The whale tail license plates help fund many education and programs specifically concerned with keeping the oceans clean.
“I want to encourage people everywhere to put a whale tail license plate on your vehicles to show your support for clean beaches,” State Assembly member Julia Brownley told the crowd Tuesday.
Heal the Bay Board Member, Amy Smart echoed Brownley's sentiment adding that “clean ups show people they are connected to the ocean.” Heal the Bay receives one of the largest shares of the money from “Whale Tale” license plate sales to organize more than 600 cleanups a year, according to Smart.
The efforts of Heal the Bay and other organizations have been felt.
This year, the water around Santa Monica pier has improved dramatically according to Heal the Bay's annual beach report card.
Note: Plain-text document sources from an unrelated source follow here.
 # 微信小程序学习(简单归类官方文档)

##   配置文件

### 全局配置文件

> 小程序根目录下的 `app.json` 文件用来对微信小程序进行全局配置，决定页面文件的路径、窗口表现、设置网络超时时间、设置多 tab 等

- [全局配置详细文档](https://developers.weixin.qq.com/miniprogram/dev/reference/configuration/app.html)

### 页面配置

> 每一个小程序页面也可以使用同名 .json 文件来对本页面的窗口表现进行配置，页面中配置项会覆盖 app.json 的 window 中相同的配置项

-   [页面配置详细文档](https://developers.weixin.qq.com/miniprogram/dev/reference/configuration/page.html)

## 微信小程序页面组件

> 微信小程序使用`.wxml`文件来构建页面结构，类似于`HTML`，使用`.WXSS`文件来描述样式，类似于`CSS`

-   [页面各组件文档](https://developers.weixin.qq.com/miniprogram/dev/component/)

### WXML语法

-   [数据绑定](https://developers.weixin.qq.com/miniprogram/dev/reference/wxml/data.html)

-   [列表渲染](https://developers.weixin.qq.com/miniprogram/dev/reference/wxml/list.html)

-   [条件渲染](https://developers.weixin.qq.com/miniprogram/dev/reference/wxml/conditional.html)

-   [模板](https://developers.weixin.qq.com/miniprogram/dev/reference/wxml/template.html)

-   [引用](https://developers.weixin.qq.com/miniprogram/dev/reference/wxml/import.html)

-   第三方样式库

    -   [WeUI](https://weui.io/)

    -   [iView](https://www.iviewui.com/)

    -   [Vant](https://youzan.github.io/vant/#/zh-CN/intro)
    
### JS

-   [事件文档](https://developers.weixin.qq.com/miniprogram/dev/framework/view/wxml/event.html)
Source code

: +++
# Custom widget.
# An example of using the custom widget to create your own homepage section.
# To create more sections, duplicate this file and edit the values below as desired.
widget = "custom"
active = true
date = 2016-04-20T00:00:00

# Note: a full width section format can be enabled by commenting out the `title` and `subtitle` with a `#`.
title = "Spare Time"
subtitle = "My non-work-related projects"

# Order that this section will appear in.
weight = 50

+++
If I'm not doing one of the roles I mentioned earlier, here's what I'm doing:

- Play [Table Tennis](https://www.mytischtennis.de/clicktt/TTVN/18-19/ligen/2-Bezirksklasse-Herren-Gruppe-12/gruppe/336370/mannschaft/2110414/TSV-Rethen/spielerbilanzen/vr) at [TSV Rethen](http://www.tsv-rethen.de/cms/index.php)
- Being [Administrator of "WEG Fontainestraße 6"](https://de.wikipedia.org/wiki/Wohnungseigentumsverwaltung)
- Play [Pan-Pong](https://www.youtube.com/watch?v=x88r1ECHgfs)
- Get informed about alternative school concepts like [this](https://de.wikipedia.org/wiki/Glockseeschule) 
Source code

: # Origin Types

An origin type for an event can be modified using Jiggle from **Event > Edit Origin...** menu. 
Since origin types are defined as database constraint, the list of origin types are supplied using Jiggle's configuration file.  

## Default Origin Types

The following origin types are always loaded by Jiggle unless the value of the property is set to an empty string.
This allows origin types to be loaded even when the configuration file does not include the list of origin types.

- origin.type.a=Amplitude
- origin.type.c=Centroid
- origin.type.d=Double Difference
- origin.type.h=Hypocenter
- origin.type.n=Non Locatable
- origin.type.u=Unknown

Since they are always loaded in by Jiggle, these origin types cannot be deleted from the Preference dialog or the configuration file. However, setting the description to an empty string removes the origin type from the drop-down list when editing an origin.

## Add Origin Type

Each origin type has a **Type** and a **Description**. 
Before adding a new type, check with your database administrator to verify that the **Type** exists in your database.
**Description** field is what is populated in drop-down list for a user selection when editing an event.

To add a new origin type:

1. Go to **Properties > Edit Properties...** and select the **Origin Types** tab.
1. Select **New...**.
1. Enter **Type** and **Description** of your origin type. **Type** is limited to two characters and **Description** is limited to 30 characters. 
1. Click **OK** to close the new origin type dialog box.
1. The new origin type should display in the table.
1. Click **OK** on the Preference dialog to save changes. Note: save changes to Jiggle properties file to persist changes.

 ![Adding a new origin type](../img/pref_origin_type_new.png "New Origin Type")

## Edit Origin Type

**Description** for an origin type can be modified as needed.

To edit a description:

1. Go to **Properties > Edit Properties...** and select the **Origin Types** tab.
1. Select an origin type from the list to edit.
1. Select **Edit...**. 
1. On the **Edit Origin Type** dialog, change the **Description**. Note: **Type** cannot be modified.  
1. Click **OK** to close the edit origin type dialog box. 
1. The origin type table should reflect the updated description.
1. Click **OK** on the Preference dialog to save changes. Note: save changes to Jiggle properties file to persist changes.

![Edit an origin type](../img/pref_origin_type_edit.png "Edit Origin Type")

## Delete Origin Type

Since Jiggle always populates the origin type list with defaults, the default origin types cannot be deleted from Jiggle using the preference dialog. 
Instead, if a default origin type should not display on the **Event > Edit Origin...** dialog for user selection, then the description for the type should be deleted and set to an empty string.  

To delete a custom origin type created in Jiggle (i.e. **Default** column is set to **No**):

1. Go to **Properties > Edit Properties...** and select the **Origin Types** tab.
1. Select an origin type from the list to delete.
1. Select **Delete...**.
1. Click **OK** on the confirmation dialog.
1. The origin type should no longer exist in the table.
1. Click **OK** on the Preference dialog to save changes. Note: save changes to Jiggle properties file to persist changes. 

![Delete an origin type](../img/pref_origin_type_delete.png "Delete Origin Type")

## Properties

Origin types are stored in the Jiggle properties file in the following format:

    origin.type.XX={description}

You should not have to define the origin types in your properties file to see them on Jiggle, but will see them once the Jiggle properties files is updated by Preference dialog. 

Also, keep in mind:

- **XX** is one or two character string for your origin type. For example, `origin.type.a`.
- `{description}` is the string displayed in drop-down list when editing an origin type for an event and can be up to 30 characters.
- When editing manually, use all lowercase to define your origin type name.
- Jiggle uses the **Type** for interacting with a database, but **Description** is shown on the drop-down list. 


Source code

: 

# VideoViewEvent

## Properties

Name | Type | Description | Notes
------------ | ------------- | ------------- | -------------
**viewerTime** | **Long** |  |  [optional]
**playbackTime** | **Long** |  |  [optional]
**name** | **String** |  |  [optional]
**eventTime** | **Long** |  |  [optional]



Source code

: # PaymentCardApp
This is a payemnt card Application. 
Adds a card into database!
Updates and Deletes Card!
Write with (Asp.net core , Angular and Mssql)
The pier jumped off the organization's “Beach Bummer” list to receive an A rating.
That wasn't all, either. Bloom pointed out that Santa Monica was included in a list of National Geographic's top beach cities thanks to the efforts of organizations like Heal the Bay, as well as city efforts, such as a summer trash valet and the passing of Measure V in 2006 to raise money to deal with urban run off.
City Manager Rod Gould said Tuesday that he was happy to be celebrating “the great improvements in water quality and the return of tourist to this world class city to enjoy.”
The “Whale Tale” license plate was originally designed in 1997 by the artist Wyland, according to Bloom. In late 2008, the California Coastal Commission invited artists to submit their designs for a new “Whale Tale” license plate.
Bloom, who is also a member of the Coastal Commission, said that after much deliberation, two artists were chosen and asked to collaborate. The new design is the wok of graphic designer Bill Atkins and painter Elizabeth Tyndall.
He also accepted a challenge to all cities in California from the mayor of Dana Point to see which city's residents would buy the most “Whale Tail” license plates between now and the next coastal cleanup day on September 17.
The ceremony ended after Bloom attached one of the new license plates to a Ford hybrid. As he was putting the screws in, the audience spotted a school of dolphins swimming in the distance off the pier.